Birmingham based small manufacturer Strip Tinning celebrates its 50th Anniversary in January. For many of those 50 years it was a traditional metal bashing industry churning out high volumes of low profit copper for the roofing industry. However, with help from business and technology advisers from the University of Warwick, Strip Tinning has now been transformed into a global supplier of components for high technology car window suppliers. Just this month it has signed two new deals to supply a Chinese car manufacturer and the US military vehicles with their products.

The first new deal is with Xinyi in China to provide busbars for their heated car windows - a deal expected to be worth half a million pounds a year to Strip Tinning. This month has also brought the company a major breakthrough into the US market with a contract to supply materials to military spec for heated windows for the new US military Hummer (HMMWV). Strip Tinning's components will help create 48,000 military spec heated windows a year for this vehicle.

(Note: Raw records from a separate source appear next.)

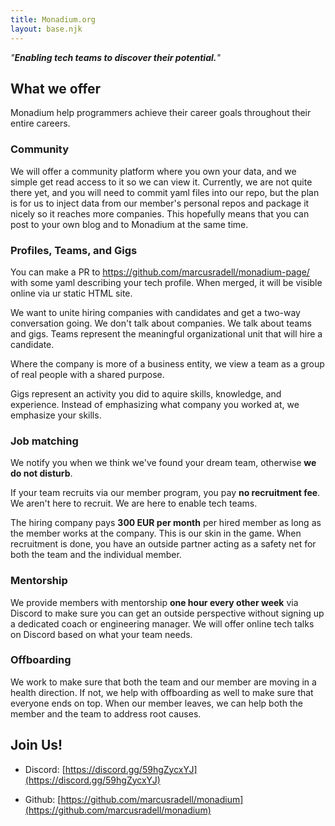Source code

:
 ```yaml
---
title: Monadium.org
layout: base.njk
---
```


_"**Enabling tech teams to discover their potential.**"_

## What we offer

Monadium help programmers achieve their career goals throughout their entire careers.

### Community

We will offer a community platform where you own your data, and we simple get read access to it so we can view it.
Currently, we are not quite there yet, and you will need to commit yaml files into our repo, but the plan is for us to inject data from our member's personal repos and package it nicely so it reaches more companies. This hopefully means that you can post to your own blog and to Monadium at the same time.

### Profiles, Teams, and Gigs

You can make a PR to https://github.com/marcusradell/monadium-page/ with some yaml describing your tech profile. When merged, it will be visible online via ur static HTML site.

We want to unite hiring companies with candidates and get a two-way conversation going. We don't talk about companies. We talk about teams and gigs. Teams represent the meaningful organizational unit that will hire a candidate.

Where the company is more of a business entity, we view a team as a group of real people with a shared purpose.

Gigs represent an activity you did to aquire skills, knowledge, and experience. Instead of emphasizing what company you worked at, we emphasize your skills.

### Job matching

We notify you when we think we've found your dream team, otherwise **we do not disturb**.

If your team recruits via our member program, you pay **no recruitment fee**.
We aren't here to recruit. We are here to enable tech teams.

The hiring company pays **300 EUR per month** per hired member as long as the member works at the company. This is our skin in the game. When recruitment is done, you have an outside partner acting as a safety net for both the team and the individual member.

### Mentorship

We provide members with mentorship **one hour every other week** via Discord to make sure you can get an outside perspective without signing up a dedicated coach or engineering manager.
We will offer online tech talks on Discord based on what your team needs.

### Offboarding

We work to make sure that both the team and our member are moving in a health direction. If not, we help with offboarding as well to make sure that everyone ends on top.
When our member leaves, we can help both the member and the team to address root causes.

## Join Us!

- Discord: [https://discord.gg/59hgZycxYJ](https://discord.gg/59hgZycxYJ)

- Github: [https://github.com/marcusradell/monadium](https://github.com/marcusradell/monadium)
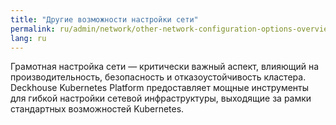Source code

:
```yaml
---
title: "Другие возможности настройки сети"
permalink: ru/admin/network/other-network-configuration-options-overview.html
lang: ru
---
```


Грамотная настройка сети — критически важный аспект, влияющий на производительность, безопасность и отказоустойчивость кластера. Deckhouse Kubernetes Platform предоставляет мощные инструменты для гибкой настройки сетевой инфраструктуры, выходящие за рамки стандартных возможностей Kubernetes.
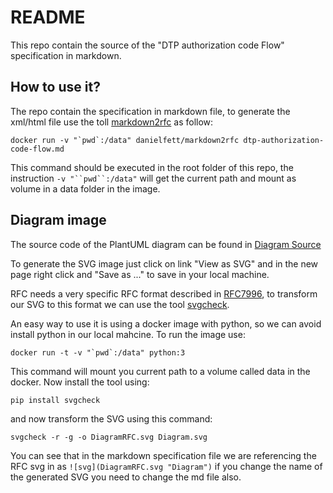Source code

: # README

This repo contain the source of the "DTP authorization code Flow" specification in markdown.

## How to use it?

The repo contain the specification in markdown file, to generate the xml/html file use the toll [markdown2rfc](https://github.com/oauthstuff/markdown2rfc) as follow:

```
docker run -v "`pwd`:/data" danielfett/markdown2rfc dtp-authorization-code-flow.md
```

This command should be executed in the root folder of this repo, the instruction `-v "``pwd``:/data"` will get the current path and mount as volume in a data folder in the image.

## Diagram image

The source code of the PlantUML diagram can be found in [Diagram Source](http://www.plantuml.com/plantuml/uml/XLFHRjiw37ttL_0n1b8aj_Tbo9QXGHPi7OhPQBBrCL0bDXPgIvb4T-s-nj_YBnlbHe6zP9kV3F6SG_AGlF8a7DLLcNWfIeHAFCERwHH-Q4L58YHP1ylQawtG9SdAaAONkCsFlrcUy3UVynlSuRtNX9F5VW_pUPBmqyNx8tisY0l_gCqE7bXU2H994c5COQqPoC9QZv0x-wGLkfZZ5h_Nw2dglsDqnkYL9t5VQbz0LLCjIjZSh6C176-RjicpzGOcscZIWl12r5HOftyYZ6IfqH18XmeDHqi_1dV8y_bkdIP9bhVD8TCtKMh50h1W0LXsrBE0A74-k9PsZnxi0r1nXC98UAY4OOHrBoai2vIFeMifJCG4l4TGI4ANVY2-TDZBkwsTXj7Nsoyfi29ubiJGJg2mBMqJNFwqsUHmEVslJngt3JxljKE_rQRp_JYRXPIu9n-dS7RA_qyluSPAGTgQ6KoEFh-DHb-hSJzTEfnzblT9V-PaUKHdzoIqwKyCQi_BrIT4_606hzAQfNsOHiYWj4CPNUWfjaslojUbWrct0a511hNHZTrfavxWPWVNG5hZ6GqJM6F9MK0RNl-gCmh8WY-4mmaib88FWiHnzVkrTrECIXpuc_V3TfWg2CVCLGYZQ727l0XlwUa9VbnjO03S1k11AGm-0jlcANhQnUAnRkmZ6hWsX4uMmkpmjxDjct_SBRmUBGMTitTwjhvXtpid3BtiSNOA7Lxsqvd3ZHrgjJqK4TRBEjw9LJfc7wL4xoSE7npw8askqAYwAdy1)

To generate the SVG image just click on link "View as SVG" and in the new page right click and "Save as ..." to save in your local machine.

RFC needs a very specific RFC format described in [RFC7996](https://tools.ietf.org/html/rfc7996), to transform our SVG to this format we can use the tool [svgcheck](https://pypi.org/project/svgcheck/).

An easy way to use it is using a docker image with python, so we can avoid install python in our local mahcine. To run the image use:

```
docker run -t -v "`pwd`:/data" python:3
```

This command will mount you current path to a volume called data in the docker. Now install the tool using:

```
pip install svgcheck
```

and now transform the SVG using this command:

```
svgcheck -r -g -o DiagramRFC.svg Diagram.svg
```

You can see that in the markdown specification file we are referencing the RFC svg in as `![svg](DiagramRFC.svg "Diagram")` if you change the name of the generated SVG you need to change the md file also.
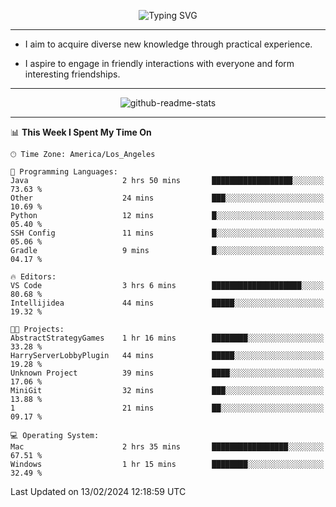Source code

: <p align="center">
  <img src="https://readme-typing-svg.demolab.com?font=Fira+Code&weight=500&size=32&duration=2500&pause=1600&center=true&vCenter=true&random=false&width=1024&height=64&lines=Hi+there+%F0%9F%91%8B;I'm+delighted+you+could+make+it+here+%F0%9F%8E%89;I'm+Harry%2C+a+college+student+still+finding+my+way" alt="Typing SVG" />
</p>


---


- I aim to acquire diverse new knowledge through practical experience.

- I aspire to engage in friendly interactions with everyone and form interesting friendships.


---


<p align="center">
  <img src="https://github-readme-stats.vercel.app/api?username=Harry-Jing&show_icons=true" alt="github-readme-stats"/>
</p>


---

<!--START_SECTION:waka-->
📊 **This Week I Spent My Time On** 

```text
🕑︎ Time Zone: America/Los_Angeles

💬 Programming Languages: 
Java                     2 hrs 50 mins       ██████████████████░░░░░░░   73.63 % 
Other                    24 mins             ███░░░░░░░░░░░░░░░░░░░░░░   10.69 % 
Python                   12 mins             █░░░░░░░░░░░░░░░░░░░░░░░░   05.40 % 
SSH Config               11 mins             █░░░░░░░░░░░░░░░░░░░░░░░░   05.06 % 
Gradle                   9 mins              █░░░░░░░░░░░░░░░░░░░░░░░░   04.17 % 

🔥 Editors: 
VS Code                  3 hrs 6 mins        ████████████████████░░░░░   80.68 % 
Intellijidea             44 mins             █████░░░░░░░░░░░░░░░░░░░░   19.32 % 

🐱‍💻 Projects: 
AbstractStrategyGames    1 hr 16 mins        ████████░░░░░░░░░░░░░░░░░   33.28 % 
HarryServerLobbyPlugin   44 mins             █████░░░░░░░░░░░░░░░░░░░░   19.28 % 
Unknown Project          39 mins             ████░░░░░░░░░░░░░░░░░░░░░   17.06 % 
MiniGit                  32 mins             ███░░░░░░░░░░░░░░░░░░░░░░   13.88 % 
1                        21 mins             ██░░░░░░░░░░░░░░░░░░░░░░░   09.17 % 

💻 Operating System: 
Mac                      2 hrs 35 mins       █████████████████░░░░░░░░   67.51 % 
Windows                  1 hr 15 mins        ████████░░░░░░░░░░░░░░░░░   32.49 % 
```


 Last Updated on 13/02/2024 12:18:59 UTC
<!--END_SECTION:waka-->
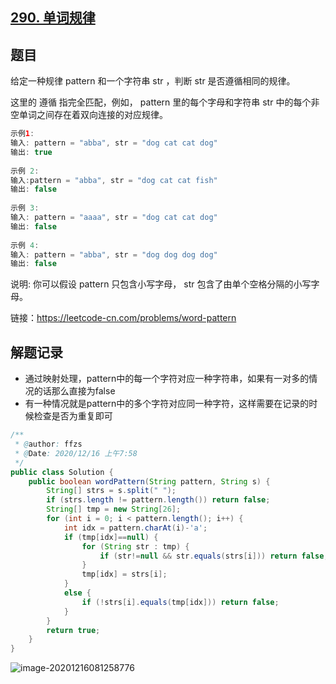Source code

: ## [290. 单词规律](https://leetcode-cn.com/problems/word-pattern/)

## 题目

给定一种规律 pattern 和一个字符串 str ，判断 str 是否遵循相同的规律。

这里的 遵循 指完全匹配，例如， pattern 里的每个字母和字符串 str 中的每个非空单词之间存在着双向连接的对应规律。

```java
示例1:
输入: pattern = "abba", str = "dog cat cat dog"
输出: true
    
示例 2:
输入:pattern = "abba", str = "dog cat cat fish"
输出: false
    
示例 3:
输入: pattern = "aaaa", str = "dog cat cat dog"
输出: false
    
示例 4:
输入: pattern = "abba", str = "dog dog dog dog"
输出: false
```

说明:
你可以假设 pattern 只包含小写字母， str 包含了由单个空格分隔的小写字母。    

链接：https://leetcode-cn.com/problems/word-pattern

## 解题记录

+ 通过映射处理，pattern中的每一个字符对应一种字符串，如果有一对多的情况的话那么直接为false
+ 有一种情况就是pattern中的多个字符对应同一种字符，这样需要在记录的时候检查是否为重复即可

```java
/**
 * @author: ffzs
 * @Date: 2020/12/16 上午7:58
 */
public class Solution {
    public boolean wordPattern(String pattern, String s) {
        String[] strs = s.split(" ");
        if (strs.length != pattern.length()) return false;
        String[] tmp = new String[26];
        for (int i = 0; i < pattern.length(); i++) {
            int idx = pattern.charAt(i)-'a';
            if (tmp[idx]==null) {
                for (String str : tmp) {
                    if (str!=null && str.equals(strs[i])) return false;
                }
                tmp[idx] = strs[i];
            }
            else {
                if (!strs[i].equals(tmp[idx])) return false;
            }
        }
        return true;
    }
}
```

![image-20201216081258776](https://gitee.com/ffzs/picture_go/raw/master/img/image-20201216081258776.png)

These latest deals are just the latest step in the company's transformation from a traditional metal bashing making large sections of copper and copper coated with tin for sale to mostly UK and German companies at very low margins - (around 15%). They prided themselves on being able to make the biggest tinned copper sections and typically produced huge rolls of copper coil for telecoms and coated copper for roofing.

The company was keen to try and branch out to more high margin, high tech products but needed direction as to how to move the business forward and they turned to Warwick Manufacturing Group at the University of Warwick for help. That help was funded by the DTI in a two year Knowledge Transfer Partnership scheme led by Dr Charles Tennant at the University of Warwick's Warwick Manufacturing Group.

The scheme gave the management of the company a clear direction focusing them on: quality procedures, more automation of their processes, and encouraging them to move away from labour and materials intensive sales to UK customers at low margins to more high tech products sold at much higher margins on a global basis. They established a vision to become "the highest value added producer of hot dipped tinning". They also became one of a very few SMEs in UK to get new ISO/TS 16949 - a requirement to even get considered for business with multinationals such as Ford. The scale of transformation of the company is extraordinary:
  • Turnover up from £1 million a year to 3 million

  • Pricing up by 61%

  • Sales exports up from 19% of turnover to 86% of Turnover

  • Wastage down from 35 metric tons a month to less than 0.5 metric tones a month

  • Highly skilled and motivated wages for 18 staff up around 50% on average

  • Dropped from 150 customers to 20 high value customers

  • Dropped from 300 suppliers to 12

  • 50% of Ford's vehicles in Europe have a heated window built with Strip Tinning materials

  • Now fully automated machines with no unplanned downtime. Overtime within just 2%

The company is not content simply to rest there it has detailed plans for further manufacturing innovations. The company has just ordered new equipment to allow them to create high specification tinned copper components for photovoltaic systems (solar power cells) which is a potentially enormous market with the vast growth in interest in these technologies as an alternative to carbon emitting power generation. Strip Tinning also hope very soon to get the ISO 14001 environmental management standard as their manufacturing processes are now so clean.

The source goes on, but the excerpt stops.